Disruptive innovation is a CEO’s worst nightmare, because, as the recent Nokia experience confirms, good management leads to disaster.
What to do? How can CEOs enable their firms to evolve beyond “good” traditional management and make them as adept at handling disruptive innovation as they have been at implementing disciplined execution? How can innovation become an organization-wide capability, a part of the firm’s DNA?
In one sense, the answer is simple: commit the firm to continuous innovation and focus everyone and everything in the firm on that goal. Thus the new CEO of Nokia doesn’t have to go far to find the cause of its Smartphone disaster: the complacency is visible on Nokia’s own website, which still proudly proclaims that “Nokia is the world leader in mobility”. From this static perspective of Nokia’s role in the world, any expensive investment in an innovation for which the market response is inherently uncertain is bound to appear too risky to attempt. Instead, Nokia’s CEO needs to commit everyone and everything to providing a continuous stream of new value for customers sooner. That message needs to be reflected in every communication and every action that management takes.
Yet making that happen in an established organization is far from simple, because creating a capability for continuous innovation is not a matter of adding something on to the existing management system. Rather it involves radically re-thinking the very fundamentals of how work is structured and how the firm is managed.
Continuous innovation implies fundamental changes in the way most established organizations are structured and run. That’s because traditional command-and-control bureaucracy is constitutionally unsuited to continuous innovation. It’s too slow, insufficiently agile and too internally focused to be responsive to customer needs.
Once a firm commits to the goal of constantly increasing the value of what it offers to its customers and delivering it sooner, it will naturally gravitate towards the seven principles of radical management, i.e. focusing the entire organization on delighting clients; working in self-organizing teams; operating in client-driven iterations; delivering value to clients with each iteration; fostering radical transparency; nurturing continuous self-improvement and communicating interactively.
The principles of radical management first emerged in isolated pockets of the economy—particularly software development, car manufacturing and successful startups. They are now spreading to other sectors, such as finance, consulting, construction and manufacturing, and in effect, the entire economy.
This radically different way of managing requires that everyone and everything in the organization be focused on the goal of constantly increasing the value of what the organization offers to its clients and delivering it sooner. That’s because it is only through mobilizing the full energy and ingenuity of the entire workforce that the firm can generate the continuous value innovation needed to survive in today’s marketplace.

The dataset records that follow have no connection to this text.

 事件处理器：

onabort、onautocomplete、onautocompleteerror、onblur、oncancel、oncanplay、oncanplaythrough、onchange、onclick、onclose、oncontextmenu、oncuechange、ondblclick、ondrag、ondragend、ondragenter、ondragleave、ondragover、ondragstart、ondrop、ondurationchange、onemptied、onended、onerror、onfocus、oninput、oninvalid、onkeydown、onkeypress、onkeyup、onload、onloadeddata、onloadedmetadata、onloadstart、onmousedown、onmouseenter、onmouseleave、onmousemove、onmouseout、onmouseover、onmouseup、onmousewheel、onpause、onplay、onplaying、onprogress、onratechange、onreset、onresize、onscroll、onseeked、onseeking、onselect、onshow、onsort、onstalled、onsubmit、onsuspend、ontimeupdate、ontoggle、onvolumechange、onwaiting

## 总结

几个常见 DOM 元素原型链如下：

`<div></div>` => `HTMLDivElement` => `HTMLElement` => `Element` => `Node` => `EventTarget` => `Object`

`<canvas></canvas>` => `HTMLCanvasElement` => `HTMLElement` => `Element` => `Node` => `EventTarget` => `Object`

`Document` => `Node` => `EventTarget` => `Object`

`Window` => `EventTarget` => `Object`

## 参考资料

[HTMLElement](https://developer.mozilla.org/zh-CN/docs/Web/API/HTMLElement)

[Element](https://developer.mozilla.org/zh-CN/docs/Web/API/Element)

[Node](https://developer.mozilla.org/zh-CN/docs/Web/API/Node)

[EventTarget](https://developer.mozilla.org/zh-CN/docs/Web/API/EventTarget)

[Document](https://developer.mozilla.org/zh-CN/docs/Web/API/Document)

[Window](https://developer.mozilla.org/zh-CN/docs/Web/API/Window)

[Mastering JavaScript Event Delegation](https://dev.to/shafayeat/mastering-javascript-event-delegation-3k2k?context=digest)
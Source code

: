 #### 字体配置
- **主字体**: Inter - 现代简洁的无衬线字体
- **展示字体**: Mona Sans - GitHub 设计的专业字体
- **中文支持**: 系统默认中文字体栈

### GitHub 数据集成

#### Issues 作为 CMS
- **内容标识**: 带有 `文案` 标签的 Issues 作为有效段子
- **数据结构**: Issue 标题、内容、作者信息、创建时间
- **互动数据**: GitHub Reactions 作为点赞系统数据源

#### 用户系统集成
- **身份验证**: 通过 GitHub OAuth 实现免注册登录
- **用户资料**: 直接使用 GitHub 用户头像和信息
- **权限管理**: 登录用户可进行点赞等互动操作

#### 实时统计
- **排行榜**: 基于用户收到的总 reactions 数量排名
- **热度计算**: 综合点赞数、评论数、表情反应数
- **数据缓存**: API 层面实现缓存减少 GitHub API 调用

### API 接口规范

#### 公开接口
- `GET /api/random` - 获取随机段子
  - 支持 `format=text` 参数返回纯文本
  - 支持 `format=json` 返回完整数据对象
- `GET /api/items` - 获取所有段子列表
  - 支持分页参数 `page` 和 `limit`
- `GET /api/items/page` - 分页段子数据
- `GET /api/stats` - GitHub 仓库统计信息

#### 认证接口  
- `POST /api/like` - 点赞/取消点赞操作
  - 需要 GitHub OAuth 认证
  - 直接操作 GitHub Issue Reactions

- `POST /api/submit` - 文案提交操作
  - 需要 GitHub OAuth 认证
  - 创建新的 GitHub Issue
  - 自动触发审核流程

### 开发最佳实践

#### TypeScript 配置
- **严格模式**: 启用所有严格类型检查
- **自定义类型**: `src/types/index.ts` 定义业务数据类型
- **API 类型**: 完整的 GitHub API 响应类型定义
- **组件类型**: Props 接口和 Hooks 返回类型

Do the benefits of radical management warrant the cost of such a transition? The most important benefit is that the firm—and the CEO—may survive. The life expectancy of firms in the Fortune 500 has already declined to around 15 years, and, according to Deloitte’s Center for the Edge, is heading towards 5 years, unless traditional management is transformed.
Focusing the firm on continuous innovation through radical management also leads simultaneously to major gains in productivity, continuous innovation and deep job satisfaction for those doing the work. It is only when these keys are in place that a CEO can be assured that the organization is up to the challenge of coping with disruptive innovation.